§ AIM OF THE TASK
Give back only the lines in the records below from the one with "### Current consultations" to the one with "- [Initial technical", both inclusive, word for word.

# # # # # # #

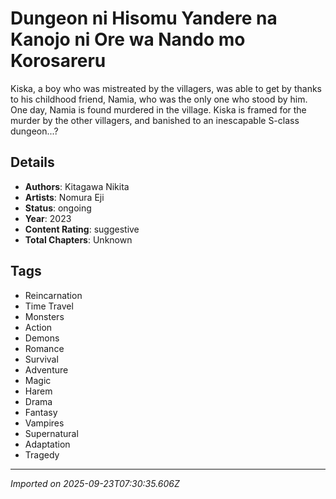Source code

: # Dungeon ni Hisomu Yandere na Kanojo ni Ore wa Nando mo Korosareru

Kiska, a boy who was mistreated by the villagers, was able to get by thanks to his childhood friend, Namia, who was the only one who stood by him. One day, Namia is found murdered in the village. Kiska is framed for the murder by the other villagers, and banished to an inescapable S-class dungeon...?

## Details
- **Authors**: Kitagawa Nikita
- **Artists**: Nomura Eji
- **Status**: ongoing
- **Year**: 2023
- **Content Rating**: suggestive
- **Total Chapters**: Unknown

## Tags
- Reincarnation
- Time Travel
- Monsters
- Action
- Demons
- Romance
- Survival
- Adventure
- Magic
- Harem
- Drama
- Fantasy
- Vampires
- Supernatural
- Adaptation
- Tragedy

---
*Imported on 2025-09-23T07:30:35.606Z*
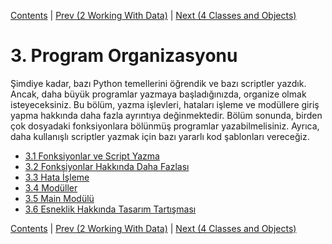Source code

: [Contents](../Contents.md) \| [Prev (2 Working With Data)](../02_Working_with_data/00_Overview.md) \| [Next (4 Classes and Objects)](../04_Classes_objects/00_Overview.md)

# 3. Program Organizasyonu

Şimdiye kadar, bazı Python temellerini öğrendik ve bazı scriptler yazdık.
Ancak, daha büyük programlar yazmaya başladığınızda, organize olmak isteyeceksiniz.
Bu bölüm, yazma işlevleri, hataları işleme ve modüllere giriş yapma hakkında
daha fazla ayrıntıya değinmektedir. Bölüm sonunda, birden çok dosyadaki fonksiyonlara
bölünmüş programlar yazabilmelisiniz. Ayrıca, daha kullanışlı scriptler yazmak için bazı 
yararlı kod şablonları vereceğiz.

* [3.1 Fonksiyonlar ve Script Yazma](01_Script.md)
* [3.2 Fonksiyonlar Hakkında Daha Fazlası](02_More_functions.md)
* [3.3 Hata İşleme](03_Error_checking.md)
* [3.4 Modüller](04_Modules.md)
* [3.5 Main Modülü](05_Main_module.md)
* [3.6 Esneklik Hakkında Tasarım Tartışması](06_Design_discussion.md)

[Contents](../Contents.md) \| [Prev (2 Working With Data)](../02_Working_with_data/00_Overview.md) \| [Next (4 Classes and Objects)](../04_Classes_objects/00_Overview.md)

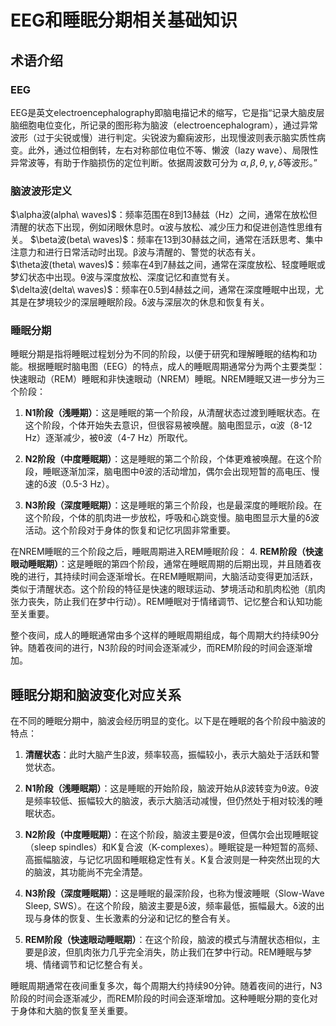# EEG和睡眠分期相关基础知识
## 术语介绍
### EEG
EEG是英文electroencephalography即脑电描记术的缩写，它是指“记录大脑皮层脑细胞电位变化，所记录的图形称为脑波（electroencephalogram），通过异常波形（过于尖锐或慢）进行判定。尖锐波为癫痫波形，出现慢波则表示脑实质性病变。此外，通过位相倒转，左右对称部位电位不等、懒波（lazy wave）、局限性异常波等，有助于作脑损伤的定位判断。依据周波数可分为 $\alpha,\beta,\theta,\gamma,\delta$等波形。”  

### 脑波波形定义  

  $\alpha波(alpha\ waves)$：频率范围在8到13赫兹（Hz）之间，通常在放松但清醒的状态下出现，例如闭眼休息时。α波与放松、减少压力和促进创造性思维有关。
  $\beta波(beta\ waves)$：频率在13到30赫兹之间，通常在活跃思考、集中注意力和进行日常活动时出现。β波与清醒的、警觉的状态有关。  
  $\theta波(theta\ waves)$：频率在4到7赫兹之间，通常在深度放松、轻度睡眠或梦幻状态中出现。θ波与深度放松、深度记忆和直觉有关。  
 $\delta波(delta\ waves)$：频率在0.5到4赫兹之间，通常在深度睡眠中出现，尤其是在梦境较少的深层睡眠阶段。δ波与深层次的休息和恢复有关。  
 
### 睡眠分期  

 睡眠分期是指将睡眠过程划分为不同的阶段，以便于研究和理解睡眠的结构和功能。根据睡眠时脑电图（EEG）的特点，成人的睡眠周期通常分为两个主要类型：快速眼动（REM）睡眠和非快速眼动（NREM）睡眠。NREM睡眠又进一步分为三个阶段：  

1. **N1阶段（浅睡期）**：这是睡眠的第一个阶段，从清醒状态过渡到睡眠状态。在这个阶段，个体开始失去意识，但很容易被唤醒。脑电图显示，α波（8-12 Hz）逐渐减少，被θ波（4-7 Hz）所取代。  

2. **N2阶段（中度睡眠期）**：这是睡眠的第二个阶段，个体更难被唤醒。在这个阶段，睡眠逐渐加深，脑电图中θ波的活动增加，偶尔会出现短暂的高电压、慢速的δ波（0.5-3 Hz）。  

3. **N3阶段（深度睡眠期）**：这是睡眠的第三个阶段，也是最深度的睡眠阶段。在这个阶段，个体的肌肉进一步放松，呼吸和心跳变慢。脑电图显示大量的δ波活动。这个阶段对于身体的恢复和记忆巩固非常重要。  

在NREM睡眠的三个阶段之后，睡眠周期进入REM睡眠阶段：
4. **REM阶段（快速眼动睡眠期）**：这是睡眠的第四个阶段，通常在睡眠周期的后期出现，并且随着夜晚的进行，其持续时间会逐渐增长。在REM睡眠期间，大脑活动变得更加活跃，类似于清醒状态。这个阶段的特征是快速的眼球运动、梦境活动和肌肉松弛（肌肉张力丧失，防止我们在梦中行动）。REM睡眠对于情绪调节、记忆整合和认知功能至关重要。 

整个夜间，成人的睡眠通常由多个这样的睡眠周期组成，每个周期大约持续90分钟。随着夜间的进行，N3阶段的时间会逐渐减少，而REM阶段的时间会逐渐增加。

## 睡眠分期和脑波变化对应关系 

在不同的睡眠分期中，脑波会经历明显的变化。以下是在睡眠的各个阶段中脑波的特点：  

1. **清醒状态**：此时大脑产生β波，频率较高，振幅较小，表示大脑处于活跃和警觉状态。  

2. **N1阶段（浅睡眠期）**：这是睡眠的开始阶段，脑波开始从β波转变为θ波。θ波是频率较低、振幅较大的脑波，表示大脑活动减慢，但仍然处于相对较浅的睡眠状态。  

3. **N2阶段（中度睡眠期）**：在这个阶段，脑波主要是θ波，但偶尔会出现睡眠锭（sleep spindles）和K复合波（K-complexes）。睡眠锭是一种短暂的高频、高振幅脑波，与记忆巩固和睡眠稳定性有关。K复合波则是一种突然出现的大的脑波，其功能尚不完全清楚。  

4. **N3阶段（深度睡眠期）**：这是睡眠的最深阶段，也称为慢波睡眠（Slow-Wave Sleep, SWS）。在这个阶段，脑波主要是δ波，频率最低，振幅最大。δ波的出现与身体的恢复、生长激素的分泌和记忆的整合有关。  

5. **REM阶段（快速眼动睡眠期）**：在这个阶段，脑波的模式与清醒状态相似，主要是β波，但肌肉张力几乎完全消失，防止我们在梦中行动。REM睡眠与梦境、情绪调节和记忆整合有关。

睡眠周期通常在夜间重复多次，每个周期大约持续90分钟。随着夜间的进行，N3阶段的时间会逐渐减少，而REM阶段的时间会逐渐增加。这种睡眠分期的变化对于身体和大脑的恢复至关重要。


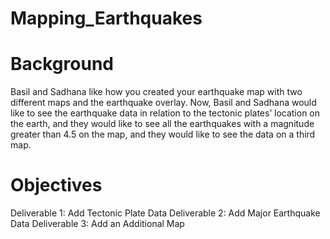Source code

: # Mapping_Earthquakes

# Background
Basil and Sadhana like how you created your earthquake map with two different maps and the earthquake overlay. Now, Basil and Sadhana would like to see the earthquake data in relation to the tectonic plates’ location on the earth, and they would like to see all the earthquakes with a magnitude greater than 4.5 on the map, and they would like to see the data on a third map.


# Objectives
Deliverable 1: Add Tectonic Plate Data
Deliverable 2: Add Major Earthquake Data
Deliverable 3: Add an Additional Map
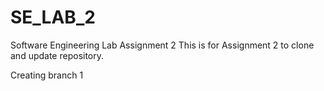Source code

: # SE_LAB_2
Software Engineering Lab Assignment 2
This is for Assignment 2 to clone and update repository.

Creating branch 1
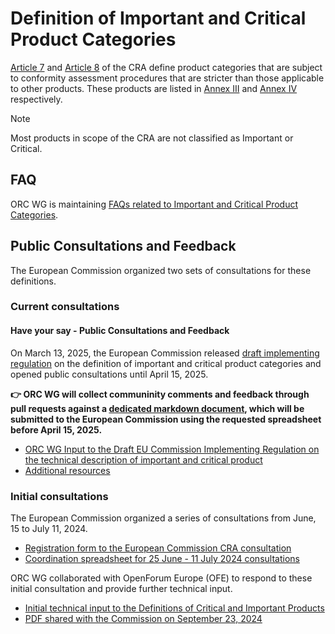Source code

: # Definition of Important and Critical Product Categories

[Article 7][] and [Article 8][] of the CRA define product categories that are subject to conformity assessment procedures that are stricter than those applicable to other products. These products are listed in [Annex III][] and [Annex IV][] respectively.

> [!NOTE]
> Most products in scope of the CRA are not classified as Important or Critical.

## FAQ

ORC WG is maintaining [FAQs related to Important and Critical Product Categories][FAQ].

## Public Consultations and Feedback

The European Commission organized two sets of consultations for these definitions.

### Current consultations
#### Have your say - Public Consultations and Feedback

On March 13, 2025, the European Commission released [draft implementing regulation][] on the definition of important and critical product categories and opened public consultations until April 15, 2025.

**👉 ORC WG will collect communinity comments and feedback through pull requests against a [dedicated markdown document](./input-to-draft-regulation.md), which will be submitted to the European Commission using the requested spreadsheet before April 15, 2025.**

* [ORC WG Input to the Draft EU Commission Implementing Regulation on the technical description of important and critical product](./input-to-draft-regulation.md)
* [Additional resources](../resources#march-13-2025---draft-product-definitions)

### Initial consultations

The European Commission organized a series of consultations from June, 15 to July 11, 2024.

- [Registration form to the European Commission CRA consultation][registration form]
- [Coordination spreadsheet for 25 June - 11 July 2024 consultations][coordination spreadsheet]

ORC WG collaborated with OpenForum Europe (OFE) to respond to these initial consultation and provide further technical input.

- [Initial technical input to the Definitions of Critical and Important Products](./input-to-initial-consultation.md)
- [PDF shared with the Commission on September 23, 2024](./input-to-initial-consultation-2024-09-23.md)

[Article 7]: https://eur-lex.europa.eu/legal-content/EN/TXT/HTML/?uri=OJ:L_202402847#art_7
[Article 8]: https://eur-lex.europa.eu/legal-content/EN/TXT/HTML/?uri=OJ:L_202402847#art_8
[Annex III]: https://eur-lex.europa.eu/legal-content/EN/TXT/HTML/?uri=OJ:L_202402847#anx_III
[Annex IV]: https://eur-lex.europa.eu/legal-content/EN/TXT/HTML/?uri=OJ:L_202402847#anx_IV

[FAQ]: https://github.com/orcwg/cra-hub/blob/main/faq.md#important-and-critical-product-categories
[registration form]: https://ec.europa.eu/eusurvey/runner/CRAconsultations
[coordination spreadsheet]: https://docs.google.com/spreadsheets/d/1tVEd8A_Bk3k-QBS8CoiHxurYy_IvqcVmL5M2dgayuUg/edit?gid=0#gid=0

[draft implementing regulation]: https://ec.europa.eu/info/law/better-regulation/have-your-say/initiatives/14449-Technical-description-of-important-and-critical-products-with-digital-elements_en
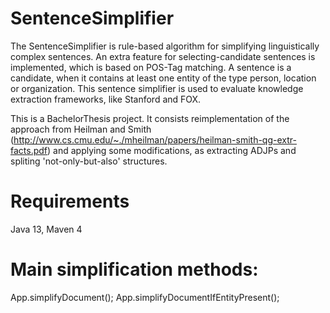 # SentenceSimplifier
The SentenceSimplifier is rule-based algorithm for simplifying linguistically complex sentences. An extra feature for selecting-candidate sentences is implemented, which is based on POS-Tag matching. A sentence is a candidate, when it contains at least one entity of the type person, location or organization.
This sentence simplifier is used to evaluate knowledge extraction frameworks, like Stanford and FOX.

This is a BachelorThesis project. It consists  reimplementation of the approach from Heilman and Smith (http://www.cs.cmu.edu/~./mheilman/papers/heilman-smith-qg-extr-facts.pdf) and applying some modifications, as extracting ADJPs and spliting 'not-only-but-also' structures.

# Requirements
Java 13, Maven 4

# Main simplification methods:
App.simplifyDocument();
App.simplifyDocumentIfEntityPresent();
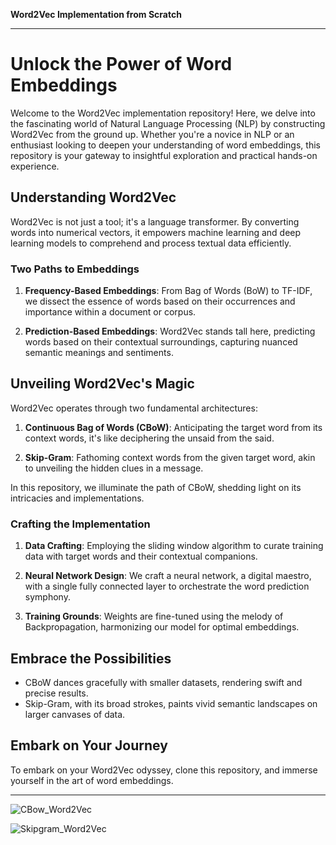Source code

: **Word2Vec Implementation from Scratch**

---

# Unlock the Power of Word Embeddings

Welcome to the Word2Vec implementation repository! Here, we delve into the fascinating world of Natural Language Processing (NLP) by constructing Word2Vec from the ground up. Whether you're a novice in NLP or an enthusiast looking to deepen your understanding of word embeddings, this repository is your gateway to insightful exploration and practical hands-on experience.

## Understanding Word2Vec

Word2Vec is not just a tool; it's a language transformer. By converting words into numerical vectors, it empowers machine learning and deep learning models to comprehend and process textual data efficiently.

### Two Paths to Embeddings

1. **Frequency-Based Embeddings**: From Bag of Words (BoW) to TF-IDF, we dissect the essence of words based on their occurrences and importance within a document or corpus.

2. **Prediction-Based Embeddings**: Word2Vec stands tall here, predicting words based on their contextual surroundings, capturing nuanced semantic meanings and sentiments.

## Unveiling Word2Vec's Magic

Word2Vec operates through two fundamental architectures:

1. **Continuous Bag of Words (CBoW)**: Anticipating the target word from its context words, it's like deciphering the unsaid from the said.

2. **Skip-Gram**: Fathoming context words from the given target word, akin to unveiling the hidden clues in a message.

In this repository, we illuminate the path of CBoW, shedding light on its intricacies and implementations.

### Crafting the Implementation

1. **Data Crafting**: Employing the sliding window algorithm to curate training data with target words and their contextual companions.

2. **Neural Network Design**: We craft a neural network, a digital maestro, with a single fully connected layer to orchestrate the word prediction symphony.

3. **Training Grounds**: Weights are fine-tuned using the melody of Backpropagation, harmonizing our model for optimal embeddings.

## Embrace the Possibilities

- CBoW dances gracefully with smaller datasets, rendering swift and precise results.
- Skip-Gram, with its broad strokes, paints vivid semantic landscapes on larger canvases of data.

## Embark on Your Journey

To embark on your Word2Vec odyssey, clone this repository, and immerse yourself in the art of word embeddings.

---

![CBow_Word2Vec](https://github.com/ChiragB254/Word2Vec/assets/42599856/0fc4322d-41be-4225-82a7-e1e439808f2f)

![Skipgram_Word2Vec](https://github.com/ChiragB254/Word2Vec/assets/42599856/456e659a-103d-433b-845e-f5a04c0610cd)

# # # # # # #

§ EXERCISE OUTPUT
### Current consultations
#### Have your say - Public Consultations and Feedback

On March 13, 2025, the European Commission released [draft implementing regulation][] on the definition of important and critical product categories and opened public consultations until April 15, 2025.

**👉 ORC WG will collect communinity comments and feedback through pull requests against a [dedicated markdown document](./input-to-draft-regulation.md), which will be submitted to the European Commission using the requested spreadsheet before April 15, 2025.**

* [ORC WG Input to the Draft EU Commission Implementing Regulation on the technical description of important and critical product](./input-to-draft-regulation.md)
* [Additional resources](../resources#march-13-2025---draft-product-definitions)

### Initial consultations

The European Commission organized a series of consultations from June, 15 to July 11, 2024.

- [Registration form to the European Commission CRA consultation][registration form]
- [Coordination spreadsheet for 25 June - 11 July 2024 consultations][coordination spreadsheet]

ORC WG collaborated with OpenForum Europe (OFE) to respond to these initial consultation and provide further technical input.

- [Initial technical input to the Definitions of Critical and Important Products](./input-to-initial-consultation.md)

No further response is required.